Monday, April 02, 2007

Thank you, Universe, for explaining to my son...

why we require him to leave his High School Language at school.

Son #1 has started talking like a public school student. I accept that as part of the deal we have made--we send him to get an education, and he damn well gets a motherf--king education, bitch. Well, ok, he doesn't take it that far, but you know. It is a bit shocking.

I constantly am reminding him that, A, he kisses his mother with that mouth, and, B, he has younger brothers who don't need to hear that language yet, especially from a big brother they respect and admire.

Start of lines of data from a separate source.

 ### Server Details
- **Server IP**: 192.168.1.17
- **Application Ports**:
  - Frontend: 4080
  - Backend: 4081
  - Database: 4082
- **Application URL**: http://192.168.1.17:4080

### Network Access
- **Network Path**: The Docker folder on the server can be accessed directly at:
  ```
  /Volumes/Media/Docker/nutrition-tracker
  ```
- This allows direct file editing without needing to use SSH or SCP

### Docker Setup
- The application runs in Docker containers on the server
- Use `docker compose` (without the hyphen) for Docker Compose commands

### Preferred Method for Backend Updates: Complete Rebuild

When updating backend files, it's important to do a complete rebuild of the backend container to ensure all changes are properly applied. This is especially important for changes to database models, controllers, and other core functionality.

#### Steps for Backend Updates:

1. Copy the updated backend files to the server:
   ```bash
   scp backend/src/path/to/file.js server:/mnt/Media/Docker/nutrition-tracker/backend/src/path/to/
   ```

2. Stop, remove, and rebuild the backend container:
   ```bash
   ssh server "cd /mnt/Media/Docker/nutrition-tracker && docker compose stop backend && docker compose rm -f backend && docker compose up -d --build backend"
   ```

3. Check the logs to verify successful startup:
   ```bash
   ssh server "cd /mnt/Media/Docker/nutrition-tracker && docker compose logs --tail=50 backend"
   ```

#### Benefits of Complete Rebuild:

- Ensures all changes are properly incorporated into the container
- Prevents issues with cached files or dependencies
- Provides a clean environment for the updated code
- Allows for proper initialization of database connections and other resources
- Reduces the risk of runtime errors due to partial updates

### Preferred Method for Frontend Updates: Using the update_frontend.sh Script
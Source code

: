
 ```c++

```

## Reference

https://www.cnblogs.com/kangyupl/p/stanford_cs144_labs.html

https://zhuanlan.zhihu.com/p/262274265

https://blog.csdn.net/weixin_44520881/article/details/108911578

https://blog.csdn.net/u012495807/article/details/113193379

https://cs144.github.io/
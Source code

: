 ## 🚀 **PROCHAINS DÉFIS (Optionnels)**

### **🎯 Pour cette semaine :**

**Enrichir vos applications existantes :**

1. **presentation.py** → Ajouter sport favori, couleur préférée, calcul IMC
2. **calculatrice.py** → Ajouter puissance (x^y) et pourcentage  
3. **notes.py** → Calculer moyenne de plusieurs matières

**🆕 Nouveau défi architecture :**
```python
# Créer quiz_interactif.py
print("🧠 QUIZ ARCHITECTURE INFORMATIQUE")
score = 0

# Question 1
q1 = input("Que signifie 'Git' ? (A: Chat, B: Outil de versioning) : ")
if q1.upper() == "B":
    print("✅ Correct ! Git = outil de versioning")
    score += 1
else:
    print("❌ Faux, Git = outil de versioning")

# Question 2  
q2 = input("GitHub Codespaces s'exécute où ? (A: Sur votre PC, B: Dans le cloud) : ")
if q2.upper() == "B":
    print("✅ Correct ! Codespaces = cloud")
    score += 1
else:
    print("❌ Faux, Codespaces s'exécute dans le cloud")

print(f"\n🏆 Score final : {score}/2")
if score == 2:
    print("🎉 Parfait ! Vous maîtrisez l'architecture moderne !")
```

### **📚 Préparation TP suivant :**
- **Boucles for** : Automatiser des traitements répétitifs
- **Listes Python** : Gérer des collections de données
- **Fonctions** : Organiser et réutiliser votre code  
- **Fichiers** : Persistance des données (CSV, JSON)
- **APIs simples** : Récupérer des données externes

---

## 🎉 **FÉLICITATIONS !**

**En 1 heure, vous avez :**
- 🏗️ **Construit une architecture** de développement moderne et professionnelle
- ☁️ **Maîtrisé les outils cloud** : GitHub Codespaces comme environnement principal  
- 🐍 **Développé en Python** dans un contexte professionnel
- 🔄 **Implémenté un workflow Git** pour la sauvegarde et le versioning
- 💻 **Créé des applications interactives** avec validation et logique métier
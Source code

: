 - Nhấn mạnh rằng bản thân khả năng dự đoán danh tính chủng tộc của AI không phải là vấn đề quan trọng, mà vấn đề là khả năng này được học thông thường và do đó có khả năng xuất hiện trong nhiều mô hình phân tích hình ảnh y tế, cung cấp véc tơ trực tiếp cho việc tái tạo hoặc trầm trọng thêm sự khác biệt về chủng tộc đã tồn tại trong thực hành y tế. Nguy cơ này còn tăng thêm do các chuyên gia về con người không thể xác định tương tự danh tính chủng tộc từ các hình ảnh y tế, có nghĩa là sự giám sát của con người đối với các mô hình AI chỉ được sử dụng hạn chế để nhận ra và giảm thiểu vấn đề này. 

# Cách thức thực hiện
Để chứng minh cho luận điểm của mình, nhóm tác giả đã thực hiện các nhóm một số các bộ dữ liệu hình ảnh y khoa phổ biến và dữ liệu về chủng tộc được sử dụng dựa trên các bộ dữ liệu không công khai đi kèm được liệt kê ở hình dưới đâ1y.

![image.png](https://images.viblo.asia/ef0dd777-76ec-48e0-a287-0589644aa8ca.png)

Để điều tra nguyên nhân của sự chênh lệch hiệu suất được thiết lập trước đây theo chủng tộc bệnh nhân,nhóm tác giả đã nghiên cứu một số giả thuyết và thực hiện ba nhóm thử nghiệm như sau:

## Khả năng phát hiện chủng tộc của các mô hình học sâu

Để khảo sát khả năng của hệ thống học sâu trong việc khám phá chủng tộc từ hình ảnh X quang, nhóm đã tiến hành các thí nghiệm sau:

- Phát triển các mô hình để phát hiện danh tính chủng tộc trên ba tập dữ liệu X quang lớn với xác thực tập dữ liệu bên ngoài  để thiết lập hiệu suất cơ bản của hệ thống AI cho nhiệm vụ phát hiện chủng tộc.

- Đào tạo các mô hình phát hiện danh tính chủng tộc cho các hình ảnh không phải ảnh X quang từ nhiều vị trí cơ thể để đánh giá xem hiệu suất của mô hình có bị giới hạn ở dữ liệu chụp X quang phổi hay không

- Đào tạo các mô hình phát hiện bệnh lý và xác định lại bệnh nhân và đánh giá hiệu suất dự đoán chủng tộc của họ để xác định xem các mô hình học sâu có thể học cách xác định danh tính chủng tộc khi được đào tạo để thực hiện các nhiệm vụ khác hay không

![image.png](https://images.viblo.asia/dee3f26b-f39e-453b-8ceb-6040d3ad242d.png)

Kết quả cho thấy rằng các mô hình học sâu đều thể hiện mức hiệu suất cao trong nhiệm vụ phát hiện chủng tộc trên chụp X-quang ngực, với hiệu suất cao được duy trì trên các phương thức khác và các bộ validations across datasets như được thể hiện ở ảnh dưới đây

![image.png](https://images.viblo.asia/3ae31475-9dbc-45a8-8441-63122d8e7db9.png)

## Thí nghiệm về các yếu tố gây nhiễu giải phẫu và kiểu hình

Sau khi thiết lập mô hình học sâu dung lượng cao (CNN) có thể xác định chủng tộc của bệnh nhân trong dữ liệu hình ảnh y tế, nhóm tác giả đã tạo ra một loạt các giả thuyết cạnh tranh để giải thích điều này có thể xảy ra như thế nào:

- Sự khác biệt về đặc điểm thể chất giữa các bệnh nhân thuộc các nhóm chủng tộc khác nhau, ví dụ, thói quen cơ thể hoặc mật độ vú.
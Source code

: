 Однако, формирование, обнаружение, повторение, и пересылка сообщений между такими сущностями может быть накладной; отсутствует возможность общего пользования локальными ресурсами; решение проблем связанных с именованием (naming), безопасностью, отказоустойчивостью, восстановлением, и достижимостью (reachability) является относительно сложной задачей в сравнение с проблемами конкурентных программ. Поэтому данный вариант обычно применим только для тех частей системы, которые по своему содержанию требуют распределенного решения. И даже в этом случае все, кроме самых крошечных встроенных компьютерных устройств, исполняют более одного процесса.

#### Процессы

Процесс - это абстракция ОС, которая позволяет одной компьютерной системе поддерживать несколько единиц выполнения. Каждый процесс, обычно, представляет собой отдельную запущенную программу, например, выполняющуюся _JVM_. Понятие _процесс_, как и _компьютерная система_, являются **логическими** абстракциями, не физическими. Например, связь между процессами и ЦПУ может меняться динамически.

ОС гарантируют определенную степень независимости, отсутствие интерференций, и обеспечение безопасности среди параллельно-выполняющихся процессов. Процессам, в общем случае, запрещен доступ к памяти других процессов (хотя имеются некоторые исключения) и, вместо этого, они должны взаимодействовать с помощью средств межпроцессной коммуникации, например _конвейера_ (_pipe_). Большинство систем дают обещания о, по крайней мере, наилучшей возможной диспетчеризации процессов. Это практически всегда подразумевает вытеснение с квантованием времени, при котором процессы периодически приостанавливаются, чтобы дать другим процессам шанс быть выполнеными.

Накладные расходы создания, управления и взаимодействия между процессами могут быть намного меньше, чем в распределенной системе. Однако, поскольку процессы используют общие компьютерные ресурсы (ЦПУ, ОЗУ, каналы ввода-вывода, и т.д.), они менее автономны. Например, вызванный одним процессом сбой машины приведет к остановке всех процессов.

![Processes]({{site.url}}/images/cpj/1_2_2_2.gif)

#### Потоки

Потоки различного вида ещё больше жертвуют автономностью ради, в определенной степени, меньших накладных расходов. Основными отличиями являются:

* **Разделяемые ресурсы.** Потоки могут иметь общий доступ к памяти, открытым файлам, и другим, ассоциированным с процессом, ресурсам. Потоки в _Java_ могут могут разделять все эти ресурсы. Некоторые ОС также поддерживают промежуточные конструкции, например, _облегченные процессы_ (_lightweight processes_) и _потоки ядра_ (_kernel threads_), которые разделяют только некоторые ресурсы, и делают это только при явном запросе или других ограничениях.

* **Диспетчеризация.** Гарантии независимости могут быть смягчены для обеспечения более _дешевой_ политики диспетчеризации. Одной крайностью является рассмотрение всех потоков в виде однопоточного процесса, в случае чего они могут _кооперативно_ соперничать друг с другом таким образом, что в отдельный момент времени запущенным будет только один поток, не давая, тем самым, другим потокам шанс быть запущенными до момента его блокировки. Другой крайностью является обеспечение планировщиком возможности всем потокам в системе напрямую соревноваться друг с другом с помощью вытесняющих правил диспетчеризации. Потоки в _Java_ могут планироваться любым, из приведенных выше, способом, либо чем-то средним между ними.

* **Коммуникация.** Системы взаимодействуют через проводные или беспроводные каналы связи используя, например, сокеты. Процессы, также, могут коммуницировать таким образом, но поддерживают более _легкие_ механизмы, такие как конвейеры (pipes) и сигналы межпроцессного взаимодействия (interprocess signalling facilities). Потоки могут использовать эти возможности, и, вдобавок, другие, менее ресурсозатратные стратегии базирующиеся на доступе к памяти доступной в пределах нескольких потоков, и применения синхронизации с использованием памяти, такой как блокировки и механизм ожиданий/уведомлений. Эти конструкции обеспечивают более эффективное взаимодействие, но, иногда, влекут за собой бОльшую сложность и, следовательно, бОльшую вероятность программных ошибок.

For those of you who are laughing hysterically at your keyboards, NO, the fact that I tend to swear like a sailor the minute the Sons are out of earshot is totally immaterial. Because, duh, Out of Earshot.

This drives Son #1 nuts. "EVERYBODY talks like this, Mom. I'm not saying anything unusual." Which is absolutely true. But, I still reserve the right to require a little self-censorship, in the interest of domestic civility.

Anyway, this back-and-forth has been going on for months, with Son #1 mostly catching himself before I shoot him The Look, and occasionally arguing for more linguistic freedom. Then, yesterday, he spent the day at a friend's house.

He came home and asked me if his voice "sounded gay".

Knowing this had nothing to do with tolerance of alternative lifestyles, and everything to do with what some kid must have said about his evolving manliness, I replied, "No, your voice sounds like a normal voice, what do you mean?"

"Some little 10-year-old girl rode by on her bike and told me my voice sounded gay. Then she started saying all this other stuff, cursing at us, and stuff. I asked her where she learned to say all this stuff, and she said, her sister."

Son #1 then gave me the sweet, innocent, boy-I-love-with-the-long-eyelashes look, and before I could even start in with "See, I told you so!", he said, "Yeah, Mom, I know what you mean. I don't want them talking like that."